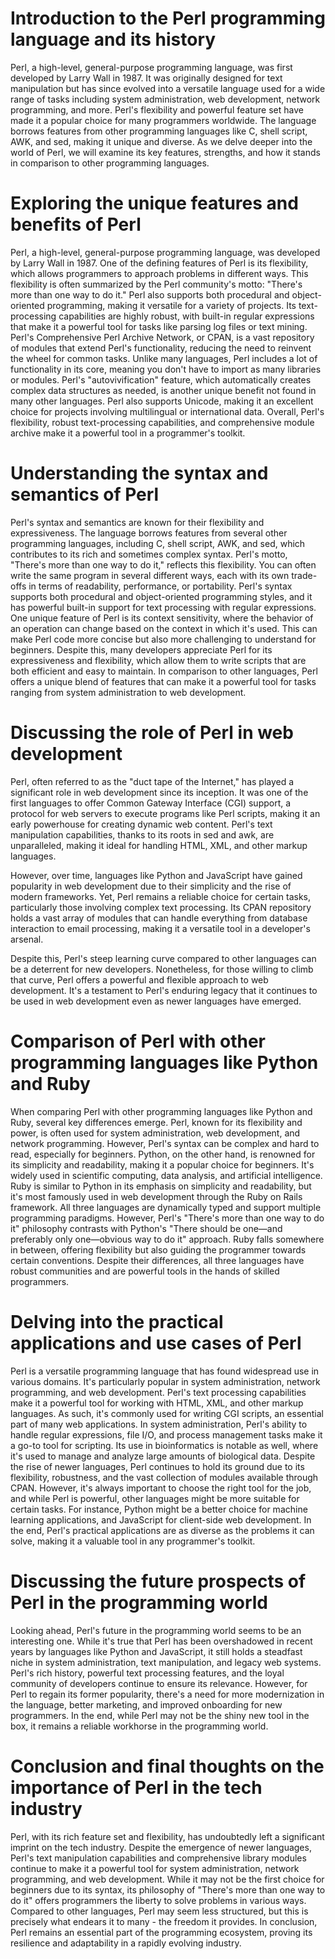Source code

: # Introduction to the Perl programming language and its history

Perl, a high-level, general-purpose programming language, was first developed by Larry Wall in 1987. It was originally designed for text manipulation but has since evolved into a versatile language used for a wide range of tasks including system administration, web development, network programming, and more. Perl's flexibility and powerful feature set have made it a popular choice for many programmers worldwide. The language borrows features from other programming languages like C, shell script, AWK, and sed, making it unique and diverse. As we delve deeper into the world of Perl, we will examine its key features, strengths, and how it stands in comparison to other programming languages.

# Exploring the unique features and benefits of Perl

Perl, a high-level, general-purpose programming language, was developed by Larry Wall in 1987. One of the defining features of Perl is its flexibility, which allows programmers to approach problems in different ways. This flexibility is often summarized by the Perl community's motto: "There's more than one way to do it." Perl also supports both procedural and object-oriented programming, making it versatile for a variety of projects. Its text-processing capabilities are highly robust, with built-in regular expressions that make it a powerful tool for tasks like parsing log files or text mining. Perl's Comprehensive Perl Archive Network, or CPAN, is a vast repository of modules that extend Perl's functionality, reducing the need to reinvent the wheel for common tasks. Unlike many languages, Perl includes a lot of functionality in its core, meaning you don't have to import as many libraries or modules. Perl's "autovivification" feature, which automatically creates complex data structures as needed, is another unique benefit not found in many other languages. Perl also supports Unicode, making it an excellent choice for projects involving multilingual or international data. Overall, Perl's flexibility, robust text-processing capabilities, and comprehensive module archive make it a powerful tool in a programmer's toolkit.

# Understanding the syntax and semantics of Perl

Perl's syntax and semantics are known for their flexibility and expressiveness. The language borrows features from several other programming languages, including C, shell script, AWK, and sed, which contributes to its rich and sometimes complex syntax. Perl's motto, "There's more than one way to do it," reflects this flexibility. You can often write the same program in several different ways, each with its own trade-offs in terms of readability, performance, or portability. Perl's syntax supports both procedural and object-oriented programming styles, and it has powerful built-in support for text processing with regular expressions. One unique feature of Perl is its context sensitivity, where the behavior of an operation can change based on the context in which it's used. This can make Perl code more concise but also more challenging to understand for beginners. Despite this, many developers appreciate Perl for its expressiveness and flexibility, which allow them to write scripts that are both efficient and easy to maintain. In comparison to other languages, Perl offers a unique blend of features that can make it a powerful tool for tasks ranging from system administration to web development.

# Discussing the role of Perl in web development

Perl, often referred to as the "duct tape of the Internet," has played a significant role in web development since its inception. It was one of the first languages to offer Common Gateway Interface (CGI) support, a protocol for web servers to execute programs like Perl scripts, making it an early powerhouse for creating dynamic web content. Perl's text manipulation capabilities, thanks to its roots in sed and awk, are unparalleled, making it ideal for handling HTML, XML, and other markup languages.

However, over time, languages like Python and JavaScript have gained popularity in web development due to their simplicity and the rise of modern frameworks. Yet, Perl remains a reliable choice for certain tasks, particularly those involving complex text processing. Its CPAN repository holds a vast array of modules that can handle everything from database interaction to email processing, making it a versatile tool in a developer's arsenal.

Despite this, Perl's steep learning curve compared to other languages can be a deterrent for new developers. Nonetheless, for those willing to climb that curve, Perl offers a powerful and flexible approach to web development. It's a testament to Perl's enduring legacy that it continues to be used in web development even as newer languages have emerged.

# Comparison of Perl with other programming languages like Python and Ruby

When comparing Perl with other programming languages like Python and Ruby, several key differences emerge. Perl, known for its flexibility and power, is often used for system administration, web development, and network programming. However, Perl's syntax can be complex and hard to read, especially for beginners. Python, on the other hand, is renowned for its simplicity and readability, making it a popular choice for beginners. It's widely used in scientific computing, data analysis, and artificial intelligence. Ruby is similar to Python in its emphasis on simplicity and readability, but it's most famously used in web development through the Ruby on Rails framework. All three languages are dynamically typed and support multiple programming paradigms. However, Perl's "There's more than one way to do it" philosophy contrasts with Python's "There should be one—and preferably only one—obvious way to do it" approach. Ruby falls somewhere in between, offering flexibility but also guiding the programmer towards certain conventions. Despite their differences, all three languages have robust communities and are powerful tools in the hands of skilled programmers.

# Delving into the practical applications and use cases of Perl

Perl is a versatile programming language that has found widespread use in various domains. It's particularly popular in system administration, network programming, and web development. Perl's text processing capabilities make it a powerful tool for working with HTML, XML, and other markup languages. As such, it's commonly used for writing CGI scripts, an essential part of many web applications. In system administration, Perl's ability to handle regular expressions, file I/O, and process management tasks make it a go-to tool for scripting. Its use in bioinformatics is notable as well, where it's used to manage and analyze large amounts of biological data. Despite the rise of newer languages, Perl continues to hold its ground due to its flexibility, robustness, and the vast collection of modules available through CPAN. However, it's always important to choose the right tool for the job, and while Perl is powerful, other languages might be more suitable for certain tasks. For instance, Python might be a better choice for machine learning applications, and JavaScript for client-side web development. In the end, Perl's practical applications are as diverse as the problems it can solve, making it a valuable tool in any programmer's toolkit.

# Discussing the future prospects of Perl in the programming world

Looking ahead, Perl's future in the programming world seems to be an interesting one. While it's true that Perl has been overshadowed in recent years by languages like Python and JavaScript, it still holds a steadfast niche in system administration, text manipulation, and legacy web systems. Perl's rich history, powerful text processing features, and the loyal community of developers continue to ensure its relevance. However, for Perl to regain its former popularity, there's a need for more modernization in the language, better marketing, and improved onboarding for new programmers. In the end, while Perl may not be the shiny new tool in the box, it remains a reliable workhorse in the programming world.

# Conclusion and final thoughts on the importance of Perl in the tech industry

Perl, with its rich feature set and flexibility, has undoubtedly left a significant imprint on the tech industry. Despite the emergence of newer languages, Perl's text manipulation capabilities and comprehensive library modules continue to make it a powerful tool for system administration, network programming, and web development. While it may not be the first choice for beginners due to its syntax, its philosophy of "There's more than one way to do it" offers programmers the liberty to solve problems in various ways. Compared to other languages, Perl may seem less structured, but this is precisely what endears it to many - the freedom it provides. In conclusion, Perl remains an essential part of the programming ecosystem, proving its resilience and adaptability in a rapidly evolving industry.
___
--- THE PROBLEM ---
Within the material above, find every line containing the word "role" and copy it.

--- SOLUTION BELOW ---
# Discussing the role of Perl in web development
Perl, often referred to as the "duct tape of the Internet," has played a significant role in web development since its inception. It was one of the first languages to offer Common Gateway Interface (CGI) support, a protocol for web servers to execute programs like Perl scripts, making it an early powerhouse for creating dynamic web content. Perl's text manipulation capabilities, thanks to its roots in sed and awk, are unparalleled, making it ideal for handling HTML, XML, and other markup languages.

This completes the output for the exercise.